Stored records:
=====

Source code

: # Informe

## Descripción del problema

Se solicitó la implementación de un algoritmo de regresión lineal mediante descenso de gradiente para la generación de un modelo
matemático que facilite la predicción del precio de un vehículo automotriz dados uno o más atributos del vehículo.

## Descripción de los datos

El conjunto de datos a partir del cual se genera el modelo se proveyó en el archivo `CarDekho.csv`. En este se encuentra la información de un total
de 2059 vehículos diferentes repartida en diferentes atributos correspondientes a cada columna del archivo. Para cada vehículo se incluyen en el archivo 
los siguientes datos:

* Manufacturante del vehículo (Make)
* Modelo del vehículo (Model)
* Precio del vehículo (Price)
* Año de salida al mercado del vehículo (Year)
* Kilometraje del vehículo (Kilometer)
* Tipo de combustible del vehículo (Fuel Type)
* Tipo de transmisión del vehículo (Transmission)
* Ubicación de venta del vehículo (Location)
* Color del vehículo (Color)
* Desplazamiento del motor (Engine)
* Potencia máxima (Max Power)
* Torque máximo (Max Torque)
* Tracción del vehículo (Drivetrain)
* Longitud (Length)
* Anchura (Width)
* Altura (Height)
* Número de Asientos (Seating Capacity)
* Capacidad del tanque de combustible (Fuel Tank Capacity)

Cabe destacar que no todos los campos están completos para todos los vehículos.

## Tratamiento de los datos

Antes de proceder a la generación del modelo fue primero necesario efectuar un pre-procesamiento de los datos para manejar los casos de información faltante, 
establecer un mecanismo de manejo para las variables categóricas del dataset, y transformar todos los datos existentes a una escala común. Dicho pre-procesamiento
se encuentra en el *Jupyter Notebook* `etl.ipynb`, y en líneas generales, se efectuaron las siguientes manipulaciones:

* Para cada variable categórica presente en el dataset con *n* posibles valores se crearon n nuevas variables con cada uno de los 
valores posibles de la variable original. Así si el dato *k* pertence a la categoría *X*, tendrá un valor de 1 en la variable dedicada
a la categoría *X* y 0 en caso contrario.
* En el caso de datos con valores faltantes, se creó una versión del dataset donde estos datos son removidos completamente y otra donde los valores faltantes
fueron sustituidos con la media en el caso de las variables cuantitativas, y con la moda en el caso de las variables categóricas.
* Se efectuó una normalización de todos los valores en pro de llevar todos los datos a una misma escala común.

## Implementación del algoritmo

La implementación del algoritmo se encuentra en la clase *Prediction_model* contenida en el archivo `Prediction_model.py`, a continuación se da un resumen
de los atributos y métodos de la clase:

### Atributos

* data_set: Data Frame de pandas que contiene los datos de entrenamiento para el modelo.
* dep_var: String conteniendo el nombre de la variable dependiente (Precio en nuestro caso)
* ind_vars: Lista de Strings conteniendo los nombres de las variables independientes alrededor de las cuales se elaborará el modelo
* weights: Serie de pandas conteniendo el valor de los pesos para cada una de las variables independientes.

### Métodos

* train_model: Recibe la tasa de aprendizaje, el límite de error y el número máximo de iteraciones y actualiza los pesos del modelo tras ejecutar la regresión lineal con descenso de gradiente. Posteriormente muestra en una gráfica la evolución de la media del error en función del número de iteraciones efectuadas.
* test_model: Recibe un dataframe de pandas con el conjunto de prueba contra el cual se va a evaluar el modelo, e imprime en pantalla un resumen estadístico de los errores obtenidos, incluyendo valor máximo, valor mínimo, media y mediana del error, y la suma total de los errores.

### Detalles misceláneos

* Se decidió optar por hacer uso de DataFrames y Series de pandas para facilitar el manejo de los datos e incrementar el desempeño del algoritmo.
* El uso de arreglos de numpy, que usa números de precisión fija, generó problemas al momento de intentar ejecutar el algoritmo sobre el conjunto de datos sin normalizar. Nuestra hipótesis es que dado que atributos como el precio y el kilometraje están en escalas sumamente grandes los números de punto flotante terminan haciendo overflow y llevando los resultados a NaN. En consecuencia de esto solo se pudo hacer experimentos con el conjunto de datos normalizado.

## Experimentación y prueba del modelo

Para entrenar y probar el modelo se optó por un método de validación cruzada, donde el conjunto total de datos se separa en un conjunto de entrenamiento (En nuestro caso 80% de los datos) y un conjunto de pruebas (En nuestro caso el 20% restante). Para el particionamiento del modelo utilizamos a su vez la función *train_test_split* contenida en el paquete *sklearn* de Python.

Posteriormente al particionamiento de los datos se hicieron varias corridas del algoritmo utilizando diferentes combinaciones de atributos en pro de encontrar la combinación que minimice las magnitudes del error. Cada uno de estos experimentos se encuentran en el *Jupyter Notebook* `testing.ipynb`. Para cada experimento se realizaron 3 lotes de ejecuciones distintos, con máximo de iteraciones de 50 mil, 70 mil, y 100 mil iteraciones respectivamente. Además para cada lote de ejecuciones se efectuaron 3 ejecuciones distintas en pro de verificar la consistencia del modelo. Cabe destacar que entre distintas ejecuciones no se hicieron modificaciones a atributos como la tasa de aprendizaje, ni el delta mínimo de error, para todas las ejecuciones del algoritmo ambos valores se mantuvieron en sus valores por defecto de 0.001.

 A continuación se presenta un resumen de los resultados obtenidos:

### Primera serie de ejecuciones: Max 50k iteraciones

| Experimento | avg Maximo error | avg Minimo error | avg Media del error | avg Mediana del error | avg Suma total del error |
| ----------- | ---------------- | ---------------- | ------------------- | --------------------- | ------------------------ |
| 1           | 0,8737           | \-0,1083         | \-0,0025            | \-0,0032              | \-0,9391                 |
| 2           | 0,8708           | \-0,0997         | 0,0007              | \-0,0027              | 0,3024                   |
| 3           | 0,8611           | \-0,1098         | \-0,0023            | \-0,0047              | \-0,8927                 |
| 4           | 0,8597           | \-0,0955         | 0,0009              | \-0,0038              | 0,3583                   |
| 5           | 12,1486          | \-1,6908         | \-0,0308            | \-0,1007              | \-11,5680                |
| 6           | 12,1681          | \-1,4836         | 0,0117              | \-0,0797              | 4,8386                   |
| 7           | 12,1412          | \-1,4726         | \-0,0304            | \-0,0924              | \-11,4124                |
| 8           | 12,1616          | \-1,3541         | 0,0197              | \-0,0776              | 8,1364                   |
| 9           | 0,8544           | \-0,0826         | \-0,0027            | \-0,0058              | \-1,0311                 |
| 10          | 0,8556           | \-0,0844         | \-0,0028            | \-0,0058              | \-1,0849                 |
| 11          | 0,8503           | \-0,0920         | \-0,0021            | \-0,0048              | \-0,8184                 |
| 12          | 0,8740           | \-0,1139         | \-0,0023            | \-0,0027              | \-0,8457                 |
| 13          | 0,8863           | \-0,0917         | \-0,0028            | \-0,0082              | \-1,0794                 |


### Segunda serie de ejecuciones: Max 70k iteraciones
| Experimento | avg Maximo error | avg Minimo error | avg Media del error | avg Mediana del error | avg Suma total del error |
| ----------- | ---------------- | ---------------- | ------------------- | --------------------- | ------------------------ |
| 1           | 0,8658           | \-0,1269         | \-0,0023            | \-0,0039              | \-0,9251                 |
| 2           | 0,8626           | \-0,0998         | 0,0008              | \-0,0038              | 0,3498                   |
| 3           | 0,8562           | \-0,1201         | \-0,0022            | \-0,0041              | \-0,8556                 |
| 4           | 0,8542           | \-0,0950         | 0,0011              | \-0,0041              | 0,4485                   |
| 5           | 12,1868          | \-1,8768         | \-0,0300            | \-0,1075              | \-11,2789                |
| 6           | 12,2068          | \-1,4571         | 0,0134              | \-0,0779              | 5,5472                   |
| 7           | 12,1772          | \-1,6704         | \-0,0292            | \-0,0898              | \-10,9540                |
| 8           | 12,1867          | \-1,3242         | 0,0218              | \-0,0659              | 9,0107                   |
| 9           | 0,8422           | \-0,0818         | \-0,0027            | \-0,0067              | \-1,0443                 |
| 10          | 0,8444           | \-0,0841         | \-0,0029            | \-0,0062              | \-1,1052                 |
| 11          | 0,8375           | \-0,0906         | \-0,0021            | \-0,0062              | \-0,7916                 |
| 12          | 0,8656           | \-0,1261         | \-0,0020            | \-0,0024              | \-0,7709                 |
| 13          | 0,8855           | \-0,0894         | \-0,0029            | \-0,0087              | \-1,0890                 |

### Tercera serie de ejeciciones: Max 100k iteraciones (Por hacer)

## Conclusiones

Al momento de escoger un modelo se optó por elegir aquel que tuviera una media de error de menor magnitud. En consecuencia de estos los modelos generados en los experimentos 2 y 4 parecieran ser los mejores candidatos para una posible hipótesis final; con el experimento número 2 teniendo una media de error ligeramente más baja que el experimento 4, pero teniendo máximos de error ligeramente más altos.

=====

» **Your goal**
Each line from the start of the records through the line holding "del vehículo (Year)" must be returned exactly; nothing else belongs in the answer.

» **Your solution**
Source code

: # Informe

## Descripción del problema

Se solicitó la implementación de un algoritmo de regresión lineal mediante descenso de gradiente para la generación de un modelo
matemático que facilite la predicción del precio de un vehículo automotriz dados uno o más atributos del vehículo.

## Descripción de los datos

El conjunto de datos a partir del cual se genera el modelo se proveyó en el archivo `CarDekho.csv`. En este se encuentra la información de un total
de 2059 vehículos diferentes repartida en diferentes atributos correspondientes a cada columna del archivo. Para cada vehículo se incluyen en el archivo 
los siguientes datos:

* Manufacturante del vehículo (Make)
* Modelo del vehículo (Model)
* Precio del vehículo (Price)
* Año de salida al mercado del vehículo (Year)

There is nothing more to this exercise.